Строительство баррикады, начавшееся в пятнадцать лет, становилось все более ожесточенным, по мере того как книги и гормоны требовали своего. Переделав книжный шкаф — отодрав заднюю стенку, но сохранив дверцы, — Бродский получил отдельный вход на свою половину: посетителям приходилось пробираться через эти дверцы и драпировку. А чтобы скрыть природу некоторых действий, происходивших за баррикадой, он включал проигрыватель и ставил классическую музыку. Со временем родители стали ненавидеть Баха, но музыкальный фон исполнял свою функцию, как он пишет, и «некая Марина могла обнажить не только бюст».

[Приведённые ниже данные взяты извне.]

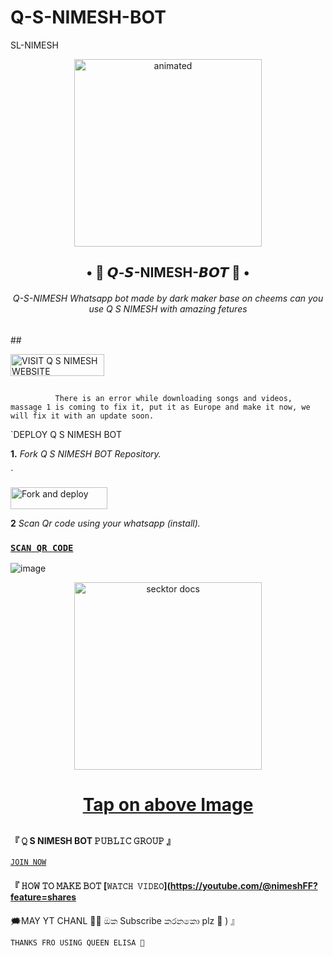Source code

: # Q-S-NIMESH-BOT
SL-NIMESH
<p align="center">
  <img src="https://encrypted-tbn0.gstatic.com/images?q=tbn:ANd9GcRHfvvCXrSEoRot6PxbRf4O3G3FqE3Z4Uw0XA&usqp=CAU " alt="animated" width="300" height="300" />
</p>
 <h2 align="center">• 💃 𝙌-𝙎-NIMESH-𝘽𝙊𝙏 💃 •<br></h2>
 
 
 <h6 align= "center"> 
Q-S-NIMESH Whatsapp bot made by dark maker base on cheems can you use Q S NIMESH with amazing fetures
</h6>
## 
<p align="left">
<a href="http://www.queenelisa.42web.io"><img align="center" src="https://telegra.ph/file/8b7c4a9bbaae67b1b2e0e.png" alt="VISIT Q S NIMESH WEBSITE" height="35" width="150" /></a>
</p align="left">


## 

              There is an error while downloading songs and videos, massage 1 is coming to fix it, put it as Europe and make it now, we will fix it with an update soon.
              
              
`DEPLOY Q S NIMESH BOT

**1.** _Fork Q S NIMESH BOT Repository._

`<p align="left">
<a href="https://github.com/DarkMakerofc/Queen-Elisa-MD-V2/fork"><img align="center" src="https://telegra.ph/file/3514997e86c4bb12d8f67.png" alt="Fork and deploy" height="35" width="155" /></a>

  **2** _Scan Qr code using your whatsapp (install)._
  
  
  
  ### [`SCAN QR CODE`](https://replit.com/@nimeshwhatsappb/Q-S-NIMESH-BOT)
  ![image](https://github.com/nimeshwhatsappbot/Q-S-NIMESH-BOT/assets/112799888/89ace774-ecae-49a9-9840-ccb3a173a04d)

 <p align="center">  
  <a href="https://youtube.com/@nimeshFF?feature=shares">
    <img alt="secktor docs" height="300" src="https://t3.ftcdn.net/jpg/03/00/38/90/360_F_300389025_b5hgHpjDprTySl8loTqJRMipySb1rO0I.jpg">
    <h1 align="center">Tap on above Image</h1>
  </a> 
  
  
##
## 

#### 『 𝚀 S NIMESH BOT 𝙿𝚄𝙱𝙻𝙸𝙲 𝙶𝚁𝙾𝚄𝙿 』
[`𝙹𝙾𝙸𝙽 𝙽𝙾𝚆`](https://chat.whatsapp.com/Bopki6IOujj6amH7AooggW)

#### 『 𝙷𝙾𝚆 𝚃𝙾 𝙼𝙰𝙺𝙴 𝙱𝙾𝚃 [`𝚆𝙰𝚃𝙲𝙷 𝚅𝙸𝙳𝙴𝙾`](https://youtube.com/@nimeshFF?feature=shares

🗯️MAY YT CHANL 💫✨
ඔක Subscribe කරනකො plz 🥺
) 』

`THANKS FRO USING QUEEN ELISA 💞`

Когда со временем музыку стало дополнять тарахтенье пишущей машинки, отношение родителей стало более снисходительным. «Таков, — пишет Бродский, — был мой Lebensraum. Мать убирала его, отец пересекал взад-вперед по пути в свой закуток; иногда он или она находили убежище в моем потрепанном, но уютном кресле после очередной словесной стычки. В остальном эти десять квадратных метров принадлежали мне, и то были лучшие десять метров, которые я когда-либо знал».
Вергилиевский герой
Бродский так никогда больше и не увидел ни своих родителей, ни «полутора комнат» — он никогда не вернулся в родной город. Причиной тому была линейность его мышления и действий. «Человек двигается только в одну сторону. И только — от. От места, от той мысли, которая пришла ему в голову, от самого себя». Короче говоря, с тридцати двух лет он был кочевник — вергилиевский герой, обреченный на то, чтобы никогда не возвращаться вспять.

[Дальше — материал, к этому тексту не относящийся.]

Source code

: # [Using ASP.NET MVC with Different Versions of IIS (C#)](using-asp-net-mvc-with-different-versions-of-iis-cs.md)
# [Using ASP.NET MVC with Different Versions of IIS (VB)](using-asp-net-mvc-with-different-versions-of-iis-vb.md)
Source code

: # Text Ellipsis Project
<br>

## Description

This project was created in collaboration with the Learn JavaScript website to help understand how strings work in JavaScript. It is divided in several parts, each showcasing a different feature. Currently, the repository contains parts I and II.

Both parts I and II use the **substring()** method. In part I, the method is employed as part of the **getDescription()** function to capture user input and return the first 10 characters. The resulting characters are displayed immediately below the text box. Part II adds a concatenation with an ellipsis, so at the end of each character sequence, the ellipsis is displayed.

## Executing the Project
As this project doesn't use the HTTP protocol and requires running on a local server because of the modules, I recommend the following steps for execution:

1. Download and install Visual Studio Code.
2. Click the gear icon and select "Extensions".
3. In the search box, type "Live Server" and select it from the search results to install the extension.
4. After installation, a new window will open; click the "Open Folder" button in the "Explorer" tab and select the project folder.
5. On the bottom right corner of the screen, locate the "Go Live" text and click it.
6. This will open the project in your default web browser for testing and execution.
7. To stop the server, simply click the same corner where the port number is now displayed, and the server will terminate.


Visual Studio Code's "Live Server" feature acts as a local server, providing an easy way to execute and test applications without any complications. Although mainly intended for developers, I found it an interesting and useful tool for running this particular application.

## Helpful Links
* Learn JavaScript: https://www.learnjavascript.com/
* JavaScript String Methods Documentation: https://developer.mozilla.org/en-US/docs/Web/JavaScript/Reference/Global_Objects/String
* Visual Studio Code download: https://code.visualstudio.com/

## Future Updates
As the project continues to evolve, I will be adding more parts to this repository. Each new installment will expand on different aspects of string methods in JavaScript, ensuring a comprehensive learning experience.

Тем не менее он много раз был на пути назад, хотя бы в мыслях. Тоска по дому была сильная, особенно в первые годы за границей. «О, желание вернуться, конечно, существует, куда оно денется, с годами оно не столько ослабевает, сколько укрепляется». Но возвращение было связано с условием: только в том случае, если все его произведения будут опубликованы. «Тогда бы я вернулся и жил там прежней жизнью». Когда после падения Советского Союза возвращение стало практически возможным и его произведения были опубликованы, ему часто задавали вопрос, почему он не едет. Аргументов было несколько. «Было бы дико вернуться в родной город и исчезнуть из него через два или три дня или через неделю». Или: «Я не представляю себя туристом в стране, где вырос и прожил тридцать два года. В России похоронено мое сердце, но в те места, где ты пережил любовь, не возвращаются». Последний аргумент был: «Лучшая часть меня уже там: мои стихи».
На самом деле ему трудно было решиться, и причиной этой нерешительности было состояние здоровья. Он прекрасно понимал, что, едва ступит на родную почву, его разорвут на части и враги и друзья. Тем не менее он несколько раз собирался — однажды сразу после Нобелевской премии, когда внешнее и внутреннее давление было наибольшим. Когда он был в Стокгольме в связи с получением премии, я предложил ему отправиться пароходом из Стокгольма в Ленинград и провести там один день без визы — существовала тогда такая возможность. Мысль показалась ему привлекательной, и в феврале 1988 года он написал мне, что в ближайшие дни займется формальностями. Однако, писал он, «может случиться, что путешествие это не состоится вообще: я на этой неделе должен звонить в родной город, чтобы поговорить с сыном. В зависимости от его обстоятельств и намерений я и буду решать: плыть или не плыть? Сообщаю я Вам о гамлетовской этой ситуации для того, чтобы Вы не очень на меня серчали, если хлопоты окажутся напрасными. Уж больно много тут всего намешано — чисто русские дела: комплексы, амбивалентность, говорю-одно-думаю-другое, инстинкты, страхи, отсутствие твердых правил, смутные желания, внятные лозунги, и проч., и проч. Я всю жизнь терпеть этого не мог, и за последние пятнадцать лет, видимо, окончательно развратился». Поездка не состоялась.